Find the line that contains "II](#summon-monster-ii)**^^: *(Evil". Output it and every line after it to the end of the records, exactly as they appear.

> Provided entries:
Start of Block

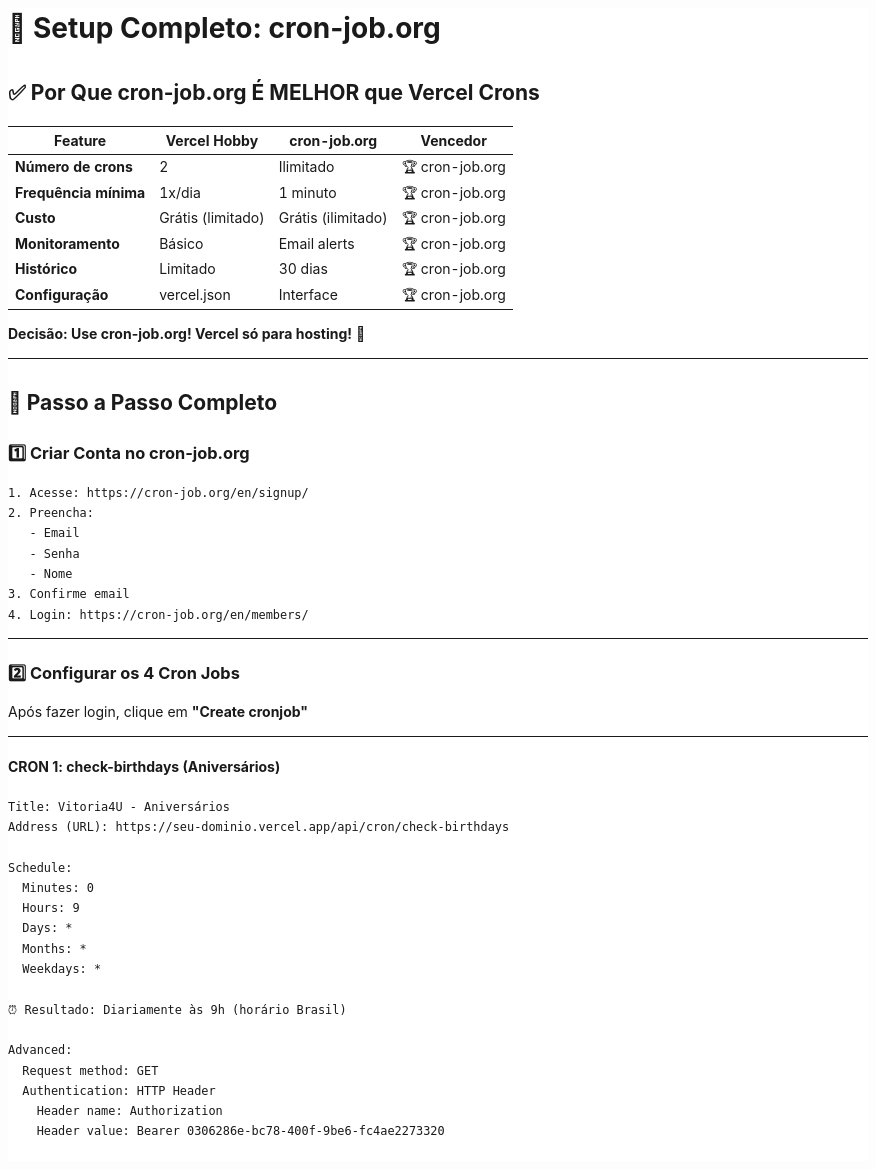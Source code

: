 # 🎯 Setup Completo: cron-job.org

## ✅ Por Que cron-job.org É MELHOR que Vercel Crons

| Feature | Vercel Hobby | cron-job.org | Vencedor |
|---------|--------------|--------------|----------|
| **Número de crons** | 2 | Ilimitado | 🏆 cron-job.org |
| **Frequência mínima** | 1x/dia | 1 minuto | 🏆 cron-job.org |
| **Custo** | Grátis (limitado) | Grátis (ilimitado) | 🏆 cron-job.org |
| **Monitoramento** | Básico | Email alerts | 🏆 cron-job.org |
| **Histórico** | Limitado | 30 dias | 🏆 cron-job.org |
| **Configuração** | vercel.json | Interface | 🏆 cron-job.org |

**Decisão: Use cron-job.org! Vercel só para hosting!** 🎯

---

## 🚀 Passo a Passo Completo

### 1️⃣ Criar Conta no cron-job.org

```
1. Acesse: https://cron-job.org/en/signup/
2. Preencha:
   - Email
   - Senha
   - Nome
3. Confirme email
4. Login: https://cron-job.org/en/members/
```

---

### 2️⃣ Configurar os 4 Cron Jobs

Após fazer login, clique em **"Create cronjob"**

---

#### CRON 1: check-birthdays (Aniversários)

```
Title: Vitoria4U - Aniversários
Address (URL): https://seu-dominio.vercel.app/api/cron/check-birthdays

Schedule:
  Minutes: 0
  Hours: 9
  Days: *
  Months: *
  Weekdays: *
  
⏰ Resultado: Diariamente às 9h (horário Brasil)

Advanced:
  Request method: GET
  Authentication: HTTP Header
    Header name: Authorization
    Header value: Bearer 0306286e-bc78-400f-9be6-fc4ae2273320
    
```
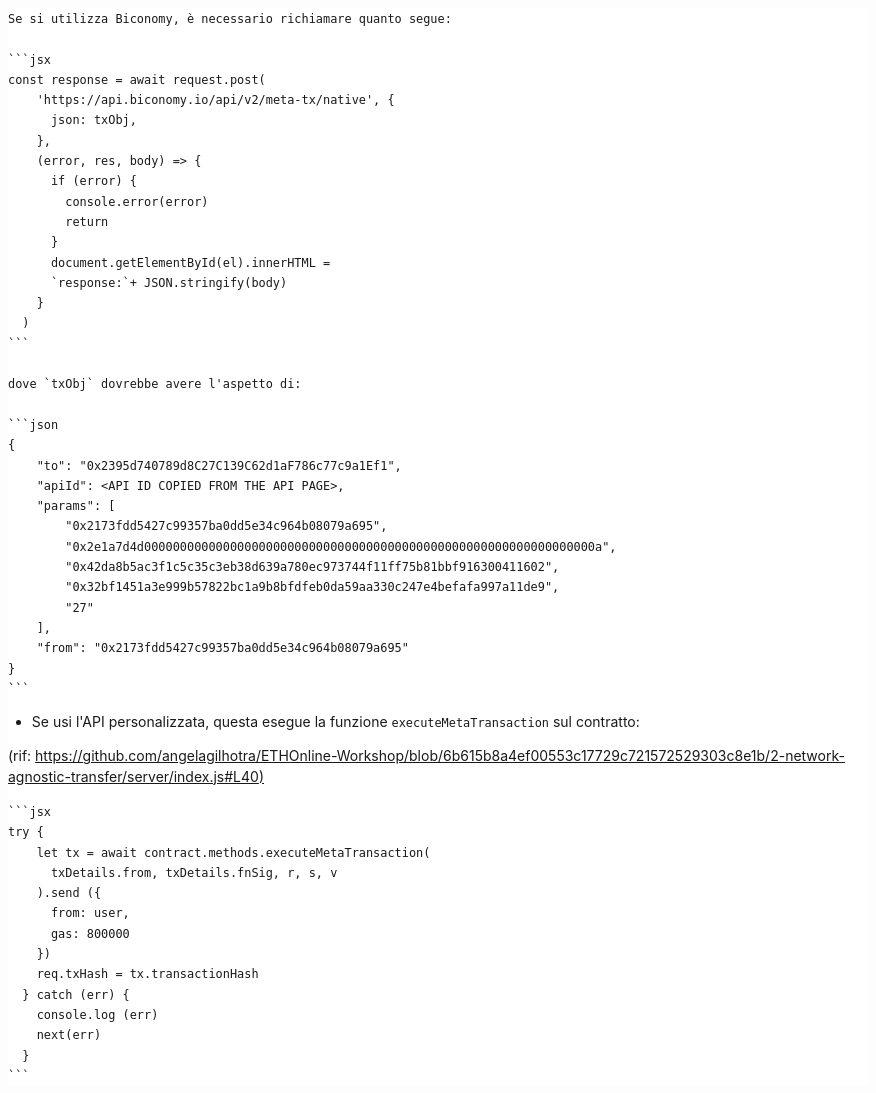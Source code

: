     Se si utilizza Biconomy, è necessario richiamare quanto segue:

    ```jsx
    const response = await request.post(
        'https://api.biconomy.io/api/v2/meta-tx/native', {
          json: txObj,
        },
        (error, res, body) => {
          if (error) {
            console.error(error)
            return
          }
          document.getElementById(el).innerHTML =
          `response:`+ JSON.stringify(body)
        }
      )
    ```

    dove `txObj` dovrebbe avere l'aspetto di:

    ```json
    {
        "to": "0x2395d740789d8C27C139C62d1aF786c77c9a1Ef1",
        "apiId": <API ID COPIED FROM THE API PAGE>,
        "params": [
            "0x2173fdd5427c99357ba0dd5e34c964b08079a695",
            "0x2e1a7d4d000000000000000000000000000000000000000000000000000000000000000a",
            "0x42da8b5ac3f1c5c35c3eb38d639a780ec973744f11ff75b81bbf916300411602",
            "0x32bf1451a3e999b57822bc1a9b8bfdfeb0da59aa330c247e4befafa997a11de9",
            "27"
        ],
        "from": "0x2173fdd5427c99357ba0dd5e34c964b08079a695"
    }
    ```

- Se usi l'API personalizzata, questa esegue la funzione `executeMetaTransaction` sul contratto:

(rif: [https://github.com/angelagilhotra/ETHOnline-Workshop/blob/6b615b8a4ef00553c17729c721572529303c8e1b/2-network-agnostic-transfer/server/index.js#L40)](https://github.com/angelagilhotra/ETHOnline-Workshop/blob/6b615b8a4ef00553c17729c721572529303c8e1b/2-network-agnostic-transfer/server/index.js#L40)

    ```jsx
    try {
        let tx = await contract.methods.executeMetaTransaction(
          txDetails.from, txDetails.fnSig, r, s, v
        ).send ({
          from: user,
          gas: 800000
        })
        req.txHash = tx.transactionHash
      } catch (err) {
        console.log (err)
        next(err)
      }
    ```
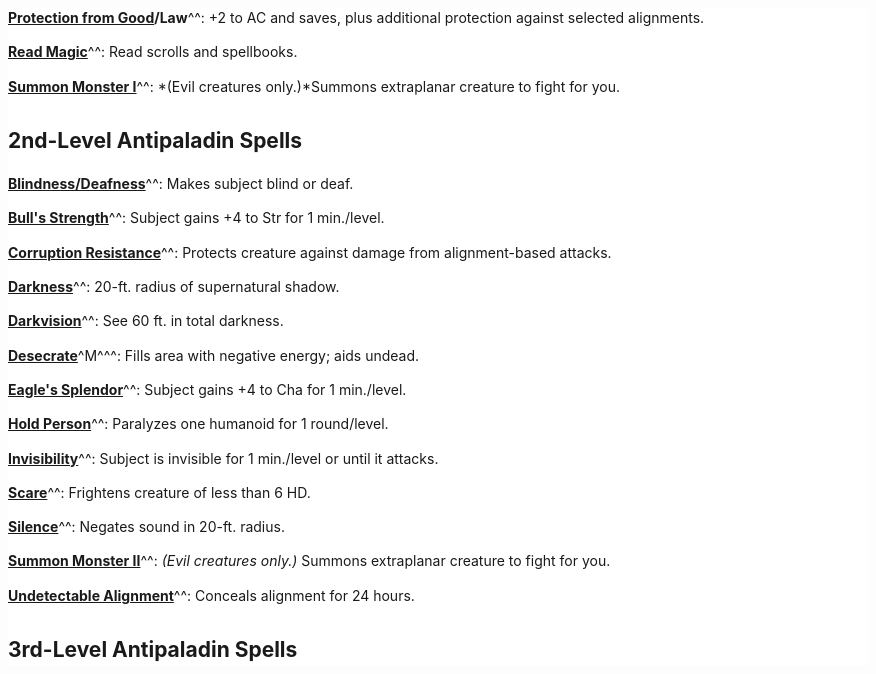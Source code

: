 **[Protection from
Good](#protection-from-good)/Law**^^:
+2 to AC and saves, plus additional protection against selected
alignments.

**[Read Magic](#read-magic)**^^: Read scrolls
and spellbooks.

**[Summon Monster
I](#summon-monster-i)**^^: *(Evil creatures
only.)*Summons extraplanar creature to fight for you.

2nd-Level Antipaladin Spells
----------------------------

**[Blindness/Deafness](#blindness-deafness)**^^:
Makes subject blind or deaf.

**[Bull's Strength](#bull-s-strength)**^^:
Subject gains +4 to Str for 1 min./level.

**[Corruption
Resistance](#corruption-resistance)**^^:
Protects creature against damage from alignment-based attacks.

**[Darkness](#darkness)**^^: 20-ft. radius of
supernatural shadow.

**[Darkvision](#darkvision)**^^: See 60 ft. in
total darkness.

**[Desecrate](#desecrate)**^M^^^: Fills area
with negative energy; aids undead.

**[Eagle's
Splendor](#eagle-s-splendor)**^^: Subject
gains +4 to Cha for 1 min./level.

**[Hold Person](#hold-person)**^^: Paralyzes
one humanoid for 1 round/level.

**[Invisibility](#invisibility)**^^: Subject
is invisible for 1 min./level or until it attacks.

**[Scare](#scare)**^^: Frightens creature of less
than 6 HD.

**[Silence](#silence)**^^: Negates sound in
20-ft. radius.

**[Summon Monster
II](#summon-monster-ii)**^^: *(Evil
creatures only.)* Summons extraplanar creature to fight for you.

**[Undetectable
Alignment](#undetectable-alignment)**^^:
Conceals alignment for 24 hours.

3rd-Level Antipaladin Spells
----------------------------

End of Block

> Written solution:
II](#summon-monster-ii)**^^: *(Evil
creatures only.)* Summons extraplanar creature to fight for you.

**[Undetectable
Alignment](#undetectable-alignment)**^^:
Conceals alignment for 24 hours.

3rd-Level Antipaladin Spells
----------------------------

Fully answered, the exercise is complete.